* _TASK PROMPT_: After finding the line with "and is refused" in the entries below, retype exactly each line from there through the line with "payload, never term-language", including that final line.

DATA PROVIDED below:

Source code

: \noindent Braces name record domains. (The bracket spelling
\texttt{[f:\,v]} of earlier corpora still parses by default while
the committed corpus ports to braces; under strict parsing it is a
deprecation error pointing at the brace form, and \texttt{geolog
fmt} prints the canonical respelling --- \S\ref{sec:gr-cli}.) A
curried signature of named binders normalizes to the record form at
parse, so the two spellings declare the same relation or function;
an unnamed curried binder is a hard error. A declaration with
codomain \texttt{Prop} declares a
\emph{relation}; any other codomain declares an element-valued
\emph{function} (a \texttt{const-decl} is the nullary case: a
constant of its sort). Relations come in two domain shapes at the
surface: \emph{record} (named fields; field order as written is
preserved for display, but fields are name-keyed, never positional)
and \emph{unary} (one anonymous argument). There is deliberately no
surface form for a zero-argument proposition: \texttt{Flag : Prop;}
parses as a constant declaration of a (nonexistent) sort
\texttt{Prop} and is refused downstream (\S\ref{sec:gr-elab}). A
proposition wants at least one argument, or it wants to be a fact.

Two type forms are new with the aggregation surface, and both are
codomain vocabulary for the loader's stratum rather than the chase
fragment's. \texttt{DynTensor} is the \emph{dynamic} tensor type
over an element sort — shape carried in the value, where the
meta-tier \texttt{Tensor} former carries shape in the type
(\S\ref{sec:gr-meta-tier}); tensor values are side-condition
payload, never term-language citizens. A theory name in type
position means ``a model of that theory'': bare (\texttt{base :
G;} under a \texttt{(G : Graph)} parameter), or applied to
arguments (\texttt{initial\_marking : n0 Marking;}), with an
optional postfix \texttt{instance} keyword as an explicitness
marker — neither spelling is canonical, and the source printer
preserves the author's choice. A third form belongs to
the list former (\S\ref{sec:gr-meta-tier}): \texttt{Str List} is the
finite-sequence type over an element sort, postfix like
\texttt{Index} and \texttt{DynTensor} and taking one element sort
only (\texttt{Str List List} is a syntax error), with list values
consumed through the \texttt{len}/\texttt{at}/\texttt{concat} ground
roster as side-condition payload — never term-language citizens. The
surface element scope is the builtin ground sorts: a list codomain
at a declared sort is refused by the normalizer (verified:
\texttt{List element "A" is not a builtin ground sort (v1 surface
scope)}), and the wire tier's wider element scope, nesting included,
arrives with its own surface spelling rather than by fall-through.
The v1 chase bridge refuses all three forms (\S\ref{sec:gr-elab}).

End of DATA PROVIDED.

* _EXERCISE OUTPUT_:
\texttt{Prop} and is refused downstream (\S\ref{sec:gr-elab}). A
proposition wants at least one argument, or it wants to be a fact.

Two type forms are new with the aggregation surface, and both are
codomain vocabulary for the loader's stratum rather than the chase
fragment's. \texttt{DynTensor} is the \emph{dynamic} tensor type
over an element sort — shape carried in the value, where the
meta-tier \texttt{Tensor} former carries shape in the type
(\S\ref{sec:gr-meta-tier}); tensor values are side-condition
payload, never term-language citizens. A theory name in type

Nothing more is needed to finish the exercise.